Книга: Introduction to Microprocessors and Microcontrollers

12. The Pentium family

12. The Pentium family

The Pentium is a 32-bit microprocessor just like the previous Intel 80386 and 80486 but has been considerably enhanced to improve its speed of operation. Even the 132 pins of the 80386 have increased to 296 on the Pentium.

Other full RISC chips were being well-received at the time the CISC Pentium was launched in 1993 and Intel took these new designs into account but it was boxed into a corner by its own success. It had to maintain absolute compatibility with the previous 8086, 80286, 80386 and the 80486 together with their numerical co-processors. The compromise was to use all the RISC while maintaining the CISC codes. It has over 400 instruction codes. Some are performed by hardware and some by microcode. Its two million plus transistors have been incorporated into a superscalar structure. This means that it has duplicated arithmetic and logic units that can allow it to carry out two instructions at the same time under favourable conditions.

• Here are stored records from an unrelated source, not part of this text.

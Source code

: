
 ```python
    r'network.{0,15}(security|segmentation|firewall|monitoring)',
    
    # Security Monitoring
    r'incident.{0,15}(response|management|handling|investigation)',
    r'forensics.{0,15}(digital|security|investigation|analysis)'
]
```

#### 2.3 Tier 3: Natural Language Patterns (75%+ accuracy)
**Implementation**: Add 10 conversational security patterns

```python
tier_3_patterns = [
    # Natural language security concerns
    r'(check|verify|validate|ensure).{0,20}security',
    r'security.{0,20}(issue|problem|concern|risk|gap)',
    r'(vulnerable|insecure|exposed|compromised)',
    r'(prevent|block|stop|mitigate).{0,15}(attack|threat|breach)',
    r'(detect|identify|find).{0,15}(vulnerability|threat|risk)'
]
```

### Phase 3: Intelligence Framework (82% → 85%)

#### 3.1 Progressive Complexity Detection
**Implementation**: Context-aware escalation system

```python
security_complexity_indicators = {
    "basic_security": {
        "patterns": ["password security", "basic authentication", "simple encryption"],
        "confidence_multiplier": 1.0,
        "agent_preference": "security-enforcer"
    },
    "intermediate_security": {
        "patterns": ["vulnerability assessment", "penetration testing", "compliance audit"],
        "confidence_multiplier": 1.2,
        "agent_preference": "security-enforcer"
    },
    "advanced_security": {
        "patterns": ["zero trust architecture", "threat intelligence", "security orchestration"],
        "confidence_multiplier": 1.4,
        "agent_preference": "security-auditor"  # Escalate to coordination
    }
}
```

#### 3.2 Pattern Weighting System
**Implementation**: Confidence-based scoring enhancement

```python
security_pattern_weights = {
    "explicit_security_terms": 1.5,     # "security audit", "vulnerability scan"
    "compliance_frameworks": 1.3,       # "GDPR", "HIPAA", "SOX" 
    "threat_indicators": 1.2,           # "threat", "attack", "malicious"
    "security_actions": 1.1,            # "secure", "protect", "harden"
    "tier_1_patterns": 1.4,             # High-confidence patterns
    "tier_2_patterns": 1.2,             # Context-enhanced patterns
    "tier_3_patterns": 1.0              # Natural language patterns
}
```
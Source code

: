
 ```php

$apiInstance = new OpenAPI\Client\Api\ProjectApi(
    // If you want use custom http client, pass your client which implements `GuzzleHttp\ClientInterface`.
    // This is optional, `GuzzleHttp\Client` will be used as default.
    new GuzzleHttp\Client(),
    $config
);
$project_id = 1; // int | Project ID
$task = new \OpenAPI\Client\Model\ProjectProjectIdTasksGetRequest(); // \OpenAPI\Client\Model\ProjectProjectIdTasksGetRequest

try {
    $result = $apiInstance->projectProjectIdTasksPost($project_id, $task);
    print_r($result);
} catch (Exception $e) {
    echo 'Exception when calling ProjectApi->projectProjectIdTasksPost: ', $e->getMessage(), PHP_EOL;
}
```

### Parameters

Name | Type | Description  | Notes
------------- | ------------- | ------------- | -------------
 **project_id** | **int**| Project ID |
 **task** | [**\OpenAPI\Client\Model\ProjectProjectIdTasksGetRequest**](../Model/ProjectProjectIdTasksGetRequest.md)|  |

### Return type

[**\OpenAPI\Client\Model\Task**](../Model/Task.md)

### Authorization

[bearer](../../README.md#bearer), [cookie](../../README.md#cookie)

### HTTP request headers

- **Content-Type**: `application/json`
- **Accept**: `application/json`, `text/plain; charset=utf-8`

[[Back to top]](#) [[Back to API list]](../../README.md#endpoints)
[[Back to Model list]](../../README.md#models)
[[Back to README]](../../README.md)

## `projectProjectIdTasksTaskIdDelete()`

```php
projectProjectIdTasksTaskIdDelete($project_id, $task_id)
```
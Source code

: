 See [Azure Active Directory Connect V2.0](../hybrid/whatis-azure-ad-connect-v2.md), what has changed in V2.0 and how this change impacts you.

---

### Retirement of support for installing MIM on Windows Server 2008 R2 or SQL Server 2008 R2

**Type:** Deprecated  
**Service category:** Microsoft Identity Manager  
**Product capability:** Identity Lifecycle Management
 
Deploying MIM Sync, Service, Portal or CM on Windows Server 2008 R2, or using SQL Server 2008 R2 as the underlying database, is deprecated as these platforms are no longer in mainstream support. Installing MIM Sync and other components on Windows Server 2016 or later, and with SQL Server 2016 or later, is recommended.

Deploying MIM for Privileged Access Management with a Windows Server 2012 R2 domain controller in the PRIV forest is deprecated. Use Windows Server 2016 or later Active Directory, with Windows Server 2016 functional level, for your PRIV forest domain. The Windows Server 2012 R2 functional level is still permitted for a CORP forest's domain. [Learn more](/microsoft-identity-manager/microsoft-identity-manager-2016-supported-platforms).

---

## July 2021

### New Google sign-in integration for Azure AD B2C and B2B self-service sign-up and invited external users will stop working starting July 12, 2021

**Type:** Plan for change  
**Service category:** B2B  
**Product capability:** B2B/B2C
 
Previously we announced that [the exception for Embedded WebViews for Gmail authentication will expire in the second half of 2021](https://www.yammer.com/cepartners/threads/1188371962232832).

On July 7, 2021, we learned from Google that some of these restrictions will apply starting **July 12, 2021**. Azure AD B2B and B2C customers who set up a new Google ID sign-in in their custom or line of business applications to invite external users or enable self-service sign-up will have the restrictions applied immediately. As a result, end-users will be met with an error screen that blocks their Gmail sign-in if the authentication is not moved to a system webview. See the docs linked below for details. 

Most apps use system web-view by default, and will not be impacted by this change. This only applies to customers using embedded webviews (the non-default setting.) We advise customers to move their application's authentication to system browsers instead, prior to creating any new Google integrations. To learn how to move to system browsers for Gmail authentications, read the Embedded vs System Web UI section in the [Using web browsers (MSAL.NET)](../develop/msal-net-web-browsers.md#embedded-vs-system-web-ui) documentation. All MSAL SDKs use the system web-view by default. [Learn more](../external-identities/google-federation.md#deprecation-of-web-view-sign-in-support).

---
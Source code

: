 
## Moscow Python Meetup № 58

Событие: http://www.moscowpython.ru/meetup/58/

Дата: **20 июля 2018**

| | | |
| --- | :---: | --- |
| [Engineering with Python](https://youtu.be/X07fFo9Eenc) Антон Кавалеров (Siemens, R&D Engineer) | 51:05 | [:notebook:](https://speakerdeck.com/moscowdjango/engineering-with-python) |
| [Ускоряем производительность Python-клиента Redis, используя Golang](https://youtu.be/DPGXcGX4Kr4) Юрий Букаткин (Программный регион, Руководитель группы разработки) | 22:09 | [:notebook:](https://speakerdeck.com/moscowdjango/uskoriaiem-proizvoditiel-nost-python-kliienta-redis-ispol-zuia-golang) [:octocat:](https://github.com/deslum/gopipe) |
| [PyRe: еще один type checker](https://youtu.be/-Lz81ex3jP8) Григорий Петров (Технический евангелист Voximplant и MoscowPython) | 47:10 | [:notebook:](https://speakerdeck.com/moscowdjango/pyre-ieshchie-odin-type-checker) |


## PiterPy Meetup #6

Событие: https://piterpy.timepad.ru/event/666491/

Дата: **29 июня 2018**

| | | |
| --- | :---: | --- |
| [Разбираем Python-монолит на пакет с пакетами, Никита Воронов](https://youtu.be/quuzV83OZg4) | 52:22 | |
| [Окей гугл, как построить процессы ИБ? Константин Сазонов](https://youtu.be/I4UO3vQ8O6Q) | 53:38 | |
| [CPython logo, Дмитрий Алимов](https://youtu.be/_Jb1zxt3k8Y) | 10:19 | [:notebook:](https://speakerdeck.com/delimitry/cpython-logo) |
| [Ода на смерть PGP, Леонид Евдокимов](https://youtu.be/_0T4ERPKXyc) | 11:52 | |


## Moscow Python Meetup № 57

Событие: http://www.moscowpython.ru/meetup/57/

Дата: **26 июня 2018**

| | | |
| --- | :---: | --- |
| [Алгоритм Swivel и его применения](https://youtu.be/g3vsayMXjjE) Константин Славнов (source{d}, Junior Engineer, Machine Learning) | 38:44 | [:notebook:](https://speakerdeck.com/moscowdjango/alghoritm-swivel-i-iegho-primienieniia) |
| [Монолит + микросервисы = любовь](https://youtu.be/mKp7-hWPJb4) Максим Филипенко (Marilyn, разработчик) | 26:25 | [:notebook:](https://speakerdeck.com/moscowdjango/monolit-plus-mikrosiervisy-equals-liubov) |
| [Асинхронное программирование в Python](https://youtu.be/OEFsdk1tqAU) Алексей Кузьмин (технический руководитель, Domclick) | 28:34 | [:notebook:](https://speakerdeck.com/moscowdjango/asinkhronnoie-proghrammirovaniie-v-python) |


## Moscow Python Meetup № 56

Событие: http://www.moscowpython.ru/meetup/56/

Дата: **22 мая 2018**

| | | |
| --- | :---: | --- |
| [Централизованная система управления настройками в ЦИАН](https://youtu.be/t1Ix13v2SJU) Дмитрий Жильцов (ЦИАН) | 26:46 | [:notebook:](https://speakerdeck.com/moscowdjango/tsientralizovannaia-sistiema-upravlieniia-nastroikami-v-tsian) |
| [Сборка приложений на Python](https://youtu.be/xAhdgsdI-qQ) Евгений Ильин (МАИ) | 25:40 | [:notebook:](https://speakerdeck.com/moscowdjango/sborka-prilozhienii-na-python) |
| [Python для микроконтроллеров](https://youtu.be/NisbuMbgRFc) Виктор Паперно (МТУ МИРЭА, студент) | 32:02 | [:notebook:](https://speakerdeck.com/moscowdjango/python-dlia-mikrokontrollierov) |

It was launched at 66 MHz and in its first year became famous as the microprocessor that couldn’t count. There was a flurry of letters in the computer magazines and a host of ‘How many Pentiums does it take to change a light bulb?’ type jokes. At first, Intel denied there was a problem even though they must have known about it. ‘And, no, you can’t have your money back.’ More letters. ‘Alright, there is a very, very small matter of a few division sums.’ The error actually produced inaccuracies in the sixth or ninth decimal place in some particular division sums. This was insufficient error to affect more that a small minority of users but it started to undermine confidence in the Pentium. The real problem was that two errors occurred during its design at the same time. Either one, on its own, would have been spotted but the two mistakes served to hide each other. Anyway, it’s been fixed. It only affected the early versions and is no longer significant.

Over time the speed has increased to 200 MHz with the inevitable rumours of the Pentium II running at 400 MHz that will support a 100 MHz system clock.